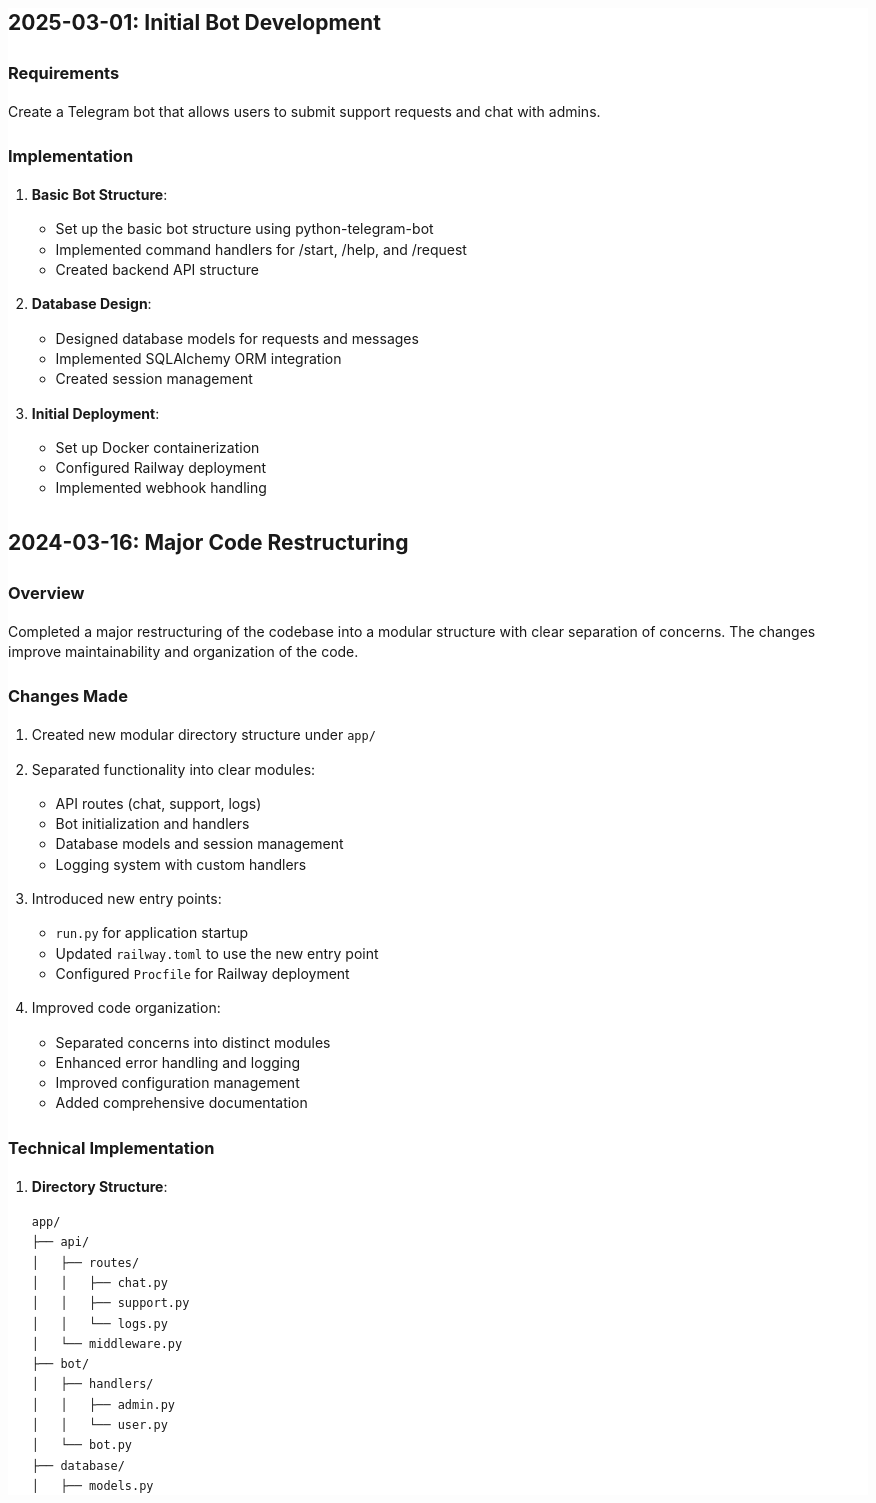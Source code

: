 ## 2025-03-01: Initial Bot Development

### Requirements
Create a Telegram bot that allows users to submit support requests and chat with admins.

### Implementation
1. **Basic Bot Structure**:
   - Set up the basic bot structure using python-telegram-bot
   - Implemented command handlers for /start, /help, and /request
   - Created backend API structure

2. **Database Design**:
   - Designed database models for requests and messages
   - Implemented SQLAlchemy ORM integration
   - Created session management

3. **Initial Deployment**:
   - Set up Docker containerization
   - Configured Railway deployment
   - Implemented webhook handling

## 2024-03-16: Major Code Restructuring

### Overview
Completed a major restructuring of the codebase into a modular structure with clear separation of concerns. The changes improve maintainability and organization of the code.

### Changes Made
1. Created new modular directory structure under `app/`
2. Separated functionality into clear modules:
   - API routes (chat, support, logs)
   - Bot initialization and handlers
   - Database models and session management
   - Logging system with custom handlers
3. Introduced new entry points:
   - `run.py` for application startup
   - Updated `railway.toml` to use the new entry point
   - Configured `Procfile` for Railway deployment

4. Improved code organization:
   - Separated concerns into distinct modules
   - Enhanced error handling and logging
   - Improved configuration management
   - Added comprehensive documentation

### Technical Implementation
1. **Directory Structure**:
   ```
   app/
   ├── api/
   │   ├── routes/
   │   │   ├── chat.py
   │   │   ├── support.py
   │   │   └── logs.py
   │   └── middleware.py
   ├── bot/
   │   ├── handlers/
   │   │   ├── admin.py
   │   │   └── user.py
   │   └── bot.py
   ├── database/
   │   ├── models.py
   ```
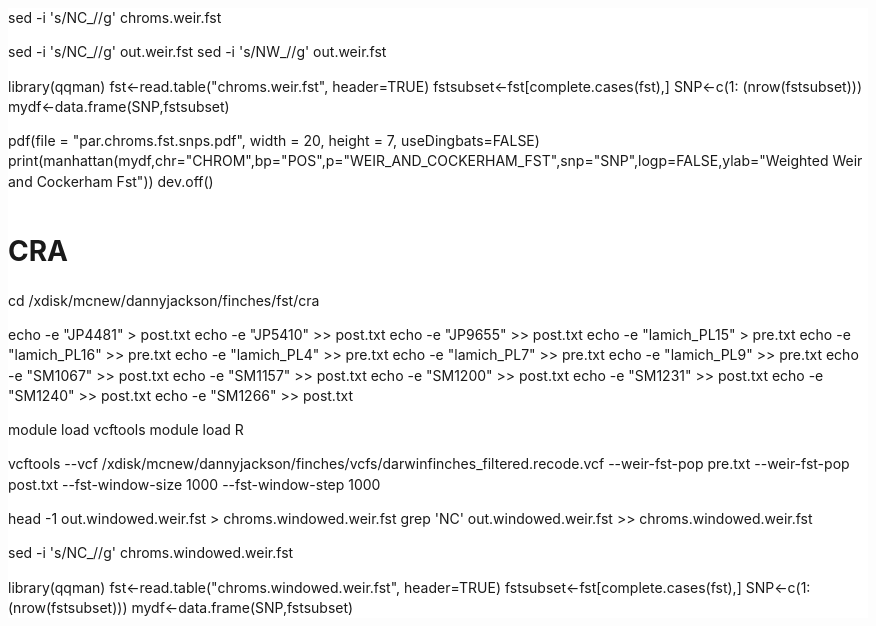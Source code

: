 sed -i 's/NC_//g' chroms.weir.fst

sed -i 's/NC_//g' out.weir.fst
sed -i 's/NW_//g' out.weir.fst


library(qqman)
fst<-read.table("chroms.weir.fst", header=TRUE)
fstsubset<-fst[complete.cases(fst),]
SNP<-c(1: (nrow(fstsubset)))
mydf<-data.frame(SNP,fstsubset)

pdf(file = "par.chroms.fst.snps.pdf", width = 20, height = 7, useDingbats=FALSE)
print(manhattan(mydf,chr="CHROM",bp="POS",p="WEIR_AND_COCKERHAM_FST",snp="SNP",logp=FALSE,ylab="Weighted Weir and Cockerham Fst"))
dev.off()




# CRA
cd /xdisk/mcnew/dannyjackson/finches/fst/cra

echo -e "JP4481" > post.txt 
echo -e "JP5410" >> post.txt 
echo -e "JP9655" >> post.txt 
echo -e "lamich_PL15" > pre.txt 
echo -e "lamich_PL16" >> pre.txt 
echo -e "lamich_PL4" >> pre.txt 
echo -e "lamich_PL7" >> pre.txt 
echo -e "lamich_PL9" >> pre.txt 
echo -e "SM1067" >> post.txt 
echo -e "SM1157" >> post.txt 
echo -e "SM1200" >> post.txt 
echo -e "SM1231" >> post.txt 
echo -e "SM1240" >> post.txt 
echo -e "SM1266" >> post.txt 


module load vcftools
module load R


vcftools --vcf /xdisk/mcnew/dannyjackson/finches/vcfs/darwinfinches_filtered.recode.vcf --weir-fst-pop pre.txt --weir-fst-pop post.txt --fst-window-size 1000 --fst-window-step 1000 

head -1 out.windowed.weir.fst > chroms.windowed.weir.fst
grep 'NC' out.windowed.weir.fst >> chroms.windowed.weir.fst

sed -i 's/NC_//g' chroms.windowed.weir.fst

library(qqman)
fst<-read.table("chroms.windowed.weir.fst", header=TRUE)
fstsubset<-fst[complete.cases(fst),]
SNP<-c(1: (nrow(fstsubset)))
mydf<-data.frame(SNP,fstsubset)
--
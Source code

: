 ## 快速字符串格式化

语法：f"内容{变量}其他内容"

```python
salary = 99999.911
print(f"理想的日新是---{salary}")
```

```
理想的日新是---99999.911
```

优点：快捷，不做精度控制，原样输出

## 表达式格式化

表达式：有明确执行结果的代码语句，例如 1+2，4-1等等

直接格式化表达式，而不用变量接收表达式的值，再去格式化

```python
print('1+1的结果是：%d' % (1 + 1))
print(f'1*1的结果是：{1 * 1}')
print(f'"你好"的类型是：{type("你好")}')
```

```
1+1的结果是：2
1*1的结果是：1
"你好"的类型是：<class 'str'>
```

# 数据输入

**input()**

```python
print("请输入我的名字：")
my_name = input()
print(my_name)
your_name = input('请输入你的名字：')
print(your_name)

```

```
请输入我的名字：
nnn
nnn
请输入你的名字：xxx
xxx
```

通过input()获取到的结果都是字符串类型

◆ Work request
For each line above that includes the word "models", make a copy of that line.

◆ Reply
   - Designed database models for requests and messages
   - Database models and session management
   │   ├── models.py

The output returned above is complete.